Matt Miller - The Archives
The trouble with men
The Washington Post, May 18, 2011

What is it with men and sex?

As a man I'm hardly qualified to approach this subject with the disinterested inquiry it demands, but attention must be paid. The revelation that Arnold Schwarzennegger fathered a 10-year-old child with a household staffer (who still worked for the family until a few months ago—poor Maria!), plus IMF chief and "caviar socialist" Dominique Strauss-Kahn's alleged sexual assault of a young hotel maid, are just the latest reminders that there's something seriously wrong with at least a few members of my gender.

Arnold and DSK join a long line of powerful men laid low by primal urges. To be sure, distinctions must be drawn. Consensual affairs are one thing. Abuse of power with underlings—let alone criminal attacks—are quite another. But the variety of alpha-male sexual shenanigans never ceases to amaze.

Think Bill Clinton. John Edwards. Newt Gingrich. Mark Sanford. John Ensign. So much frolicking. So little time.

Even Osama bin Laden had several wives and his stash of porn. Does behavior like this just go with alpha-male territory?

From what we know thus far, the cases of Arnold and DSK are particularly disturbing because of the abuse of power they involve. But are these merely extreme examples of a beast that lurks within all men?

Unsure on this terrain—after all, I'm just one man trapped inside his own limitations—I turned to the two authorities I respect most on these questions for insight. One is Robert Wright, whose book, The Moral Animal: Evolutionary Psychology And Everyday Life, was so brilliant I literally read it aloud to my wife on an island vacation in 1996. The second is that selfsame wife, Jody, whose maddeningly astute insights into male shortcomings (or at least my own) have been the object of my grudging admiration for nearly two decades.

"The problem with men," Jody says, "is that too often it looks like once they are in a position to take advantage of women, whether it's because they're celebrities, they're rich, or they're powerful—they do—and they do it in the most disturbing ways. So you begin to ask yourself, are they really bad at the core?"

In other words, are Arnold and DSK just a few bad apples—or is there something bigger, badder and fundamentally difficult to control going on inside men?

Jody has long thought that there's at least some evidence of the latter. She cites the men across the world who pay to have sex with women they know are underage and who have been forced into sex slavery. When men can nonetheless presumably enjoy that experience—and then be viewed as "normal" as they go about the rest of their lives—what more proof do you need of the horror at the bottom of the breed?

"The idea that someone in your species could do that is upsetting," she says. "The fact that men are capable of this is more than I can process."

I know Jody's not alone. Thirty years ago, while a student in London, I had a girlfriend who told me, after reading a novel (The White Hotel by D.M. Thomas) whose details about male behavior I've long forgotten, that she couldn't be with me, or any man, again.
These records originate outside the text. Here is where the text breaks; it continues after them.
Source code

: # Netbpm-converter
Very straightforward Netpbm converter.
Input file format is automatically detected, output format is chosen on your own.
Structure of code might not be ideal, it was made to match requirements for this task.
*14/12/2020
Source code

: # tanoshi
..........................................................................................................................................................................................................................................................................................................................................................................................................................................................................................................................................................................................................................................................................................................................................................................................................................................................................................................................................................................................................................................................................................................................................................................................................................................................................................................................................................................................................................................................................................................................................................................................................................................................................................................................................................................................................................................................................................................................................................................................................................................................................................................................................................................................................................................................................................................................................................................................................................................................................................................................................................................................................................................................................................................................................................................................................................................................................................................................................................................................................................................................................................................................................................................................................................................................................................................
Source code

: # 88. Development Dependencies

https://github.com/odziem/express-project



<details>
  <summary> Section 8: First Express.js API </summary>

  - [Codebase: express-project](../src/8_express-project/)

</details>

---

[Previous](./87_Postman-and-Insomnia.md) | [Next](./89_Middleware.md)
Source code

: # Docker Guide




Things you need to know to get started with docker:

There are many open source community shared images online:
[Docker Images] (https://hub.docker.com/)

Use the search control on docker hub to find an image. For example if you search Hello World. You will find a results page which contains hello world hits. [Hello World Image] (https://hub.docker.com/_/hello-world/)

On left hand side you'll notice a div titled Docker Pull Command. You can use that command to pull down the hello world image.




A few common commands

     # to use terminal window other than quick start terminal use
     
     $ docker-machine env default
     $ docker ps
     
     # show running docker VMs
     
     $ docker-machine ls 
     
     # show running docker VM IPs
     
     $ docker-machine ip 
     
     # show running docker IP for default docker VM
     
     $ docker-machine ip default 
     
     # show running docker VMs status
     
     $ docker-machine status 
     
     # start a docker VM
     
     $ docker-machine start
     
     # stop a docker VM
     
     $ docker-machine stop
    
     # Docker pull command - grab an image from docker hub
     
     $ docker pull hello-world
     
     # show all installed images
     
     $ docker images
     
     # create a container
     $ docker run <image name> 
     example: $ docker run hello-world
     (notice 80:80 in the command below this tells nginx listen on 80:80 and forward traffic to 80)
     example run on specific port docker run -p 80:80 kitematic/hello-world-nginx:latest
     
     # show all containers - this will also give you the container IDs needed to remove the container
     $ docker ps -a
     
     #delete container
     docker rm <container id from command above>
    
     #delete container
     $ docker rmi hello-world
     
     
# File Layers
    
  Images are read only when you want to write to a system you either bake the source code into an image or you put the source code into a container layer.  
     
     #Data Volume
Nothing personal, she said. It was something about men. (That feeling eventually passed.)

"That drive for sex seems to overcome every rational, moral anchor that otherwise 'good' men have," Jody says. Because men are so susceptible to this, it gives some women enormous power—as Cleopatra and others through the ages have shrewdly sensed. But most women are subject to abuse because of these male urges.

The pattern seems so pervasive that at some point you have to wonder how any woman can look at any man and not be occasionally disgusted, if not afraid.
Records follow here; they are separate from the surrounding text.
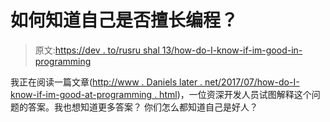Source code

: # 如何知道自己是否擅长编程？

> 原文:[https://dev . to/rusru shal 13/how-do-I-know-if-im-good-in-programming](https://dev.to/rusrushal13/how-do-i-know-if-im-good-at-programming)

我正在阅读一篇文章([http://www . Daniels later . net/2017/07/how-do-I-know-if-im-good-at-programming . html](http://www.danielslater.net/2017/07/how-do-i-know-if-im-good-at-programming.html))，一位资深开发人员试图解释这个问题的答案。我也想知道更多答案？
你们怎么都知道自己是好人？
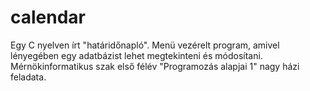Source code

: # calendar
Egy C nyelven írt "határidőnapló". Menü vezérelt program, amivel lényegében egy adatbázist lehet megtekinteni és módosítani. Mérnökinformatikus szak első félév "Programozás alapjai 1" nagy házi feladata.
I'm hardly a self-loathing male. But it does get one thinking.

"The question for Bob Wright," says Jody, "is, is there a beast in men?"

Bob?

"Men are by nature a little less discerning about the circumstances under which sex happens," Wright says dryly. "That's why societies have developed various moral and legal sanctions for modifying male behavior." Wright hastens to add that not all men would enjoy sex with slaves or prostitutes, but still, he says, Jody is on to something.

Evolutionary psychologists start with the fundamental fact that males can reproduce many times a year and females can't; many consequences flow from this in terms of natural selection and sexual psychology. "Emotions and feelings that are conducive to getting genes into the next generation persist," Wright explains. "For men, over the course of history, more sex partners at more frequent intervals meant more offspring."
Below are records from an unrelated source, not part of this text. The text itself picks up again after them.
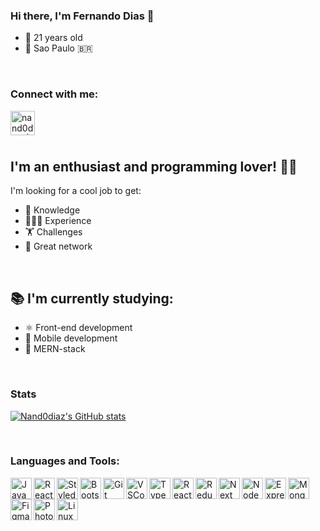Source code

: ### Hi there, I'm Fernando Dias 👋

- 📅 21 years old
- 📍 Sao Paulo 🇧🇷

<br />

### Connect with me:

[<img align="left" alt="nand0diaz | LinkedIn" width="39px" src="https://cdn.jsdelivr.net/npm/simple-icons@v3/icons/linkedin.svg" /><br />][linkedin]

<br />

## I'm an enthusiast and programming lover! 💪🏽

I'm looking for a cool job to get:
- 🧠 Knowledge
- 👨🏽‍💻 Experience
- 🏋️ Challenges
- 👥 Great network

<br />

## 📚 I'm currently studying:

- ⚛️ Front-end development
- 📱 Mobile development
- 🚀 MERN-stack

<br />

### Stats

[![Nand0diaz's GitHub stats](https://github-readme-stats.vercel.app/api?username=nand0diaz&count_private=true&show_icons=true&theme=radical)](https://github.com/nand0diaz/github-readme-stats)

<br />

### Languages and Tools:

<img align="left" alt="JavaScript" width="34px" height="34px" src="https://miro.medium.com/max/1110/1*S-nV902O1yWwpFbxn0P_xA.png"/>
<img align="left" alt="React" width="34px" height="34px" src="https://res.cloudinary.com/practicaldev/image/fetch/s--qo_Wp38Z--/c_limit%2Cf_auto%2Cfl_progressive%2Cq_auto%2Cw_880/https://dev-to-uploads.s3.amazonaws.com/i/e0nl7ziy1la7bpwj7rsp.png"/>
<img align="left" alt="Styled-Components" width="34px" height="34px" src="https://styled-components.com/atom.png"/>
<img align="left" alt="Bootstrap" width="34px" height="34px" src="https://getbootstrap.com/docs/4.0/assets/brand/bootstrap-social-logo.png"/>
<img align="left" alt="Git" width="34px" height="34px" src="https://3.bp.blogspot.com/-xhNpNJJyQhk/XIe4GY78RQI/AAAAAAAAItc/ouueFUj2Hqo5dntmnKqEaBJR4KQ4Q2K3ACK4BGAYYCw/s1600/logo%2Bgit%2Bicon.png"/>
<img align="left" alt="VSCode" width="34px" height="34px" src="https://northcreation.agency/assets/Uploads/VSCode__FitWzEwMDAsMTAwMF0.png"/>


<img align="left" alt="TypeScript" width="34px" height="34px" src="https://miro.medium.com/max/816/1*mn6bOs7s6Qbao15PMNRyOA.png"/>
<img align="left" alt="ReactNative" width="34px" height="34px" src="https://res.cloudinary.com/practicaldev/image/fetch/s--qo_Wp38Z--/c_limit%2Cf_auto%2Cfl_progressive%2Cq_auto%2Cw_880/https://dev-to-uploads.s3.amazonaws.com/i/e0nl7ziy1la7bpwj7rsp.png"/>
<img align="left" alt="Redux" width="34px" height="34px" src="https://www.nicepng.com/png/detail/178-1787594_redux-redux-logo-svg.png"/>
<img align="left" alt="Next" width="34px" height="34px" src="https://cdn.auth0.com/blog/logos/nextjs-logo.png"/>
<img align="left" alt="Node" width="34px" height="34px" src="https://www.secret-source.eu/wp-content/uploads/2017/11/node-js-logo.jpg"/>
<img align="left" alt="Express" width="34px" height="34px" src="https://expressjs.com/images/express-facebook-share.png"/>
<img align="left" alt="MongoDB" width="34px" height="34px" src="https://cdn.icon-icons.com/icons2/2415/PNG/512/mongodb_original_wordmark_logo_icon_146425.png"/>
<img align="left" alt="Figma" width="34px" height="34px" src="https://4.bp.blogspot.com/-LiJZ5I8E7K8/XIe_GeI5glI/AAAAAAAAIuw/4Awu8j8r0P8TKBXzyxyslHEfplOlK9-6QCK4BGAYYCw/s1600/icon%2Bfigma%2Bvector.png"/>
<img align="left" alt="Photoshop" width="34px" height="34px" src="https://seeklogo.com/images/A/adobe-photoshop-logo-7B88D7B5AA-seeklogo.com.png"/>
<img align="left" alt="Linux" width="34px" height="34px" src="https://i.pinimg.com/originals/c7/b8/11/c7b8113247fecd83bd9b5ed5bd3f34d5.png"/>


[linkedin]: https://www.linkedin.com/in/fernando-d-6b1115179/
"This doesn't mean men can't fall in love," Wright adds, "or that all men are creeps, like DSK manifestly is. But that's why you get, in extreme cases, people like Schwarzenegger and DSK. It's a mistake for us to underestimate human badness. That's why I'm a bit of a defender of Anglo Saxon uptightness."

Translation: The extent to which such behavior is seen as scandalous matters. Will Arnold now be shunned? We'll see.

For now, for this flawed man, it remains mystifying how much love, trust and dignity is routinely squandered by powerful men for a relatively few moments of pleasure and release. Not to mention how much power and status they thereby ironically forfeit.

"Everything I think is mocked by everything I do," says Sergius in George Bernard Shaw's Arms and the Man. Maybe that's the right epitaph for alpha males who aspired to leave a constructive thumbprint on the world, only to fall when they failed to tame the beast within.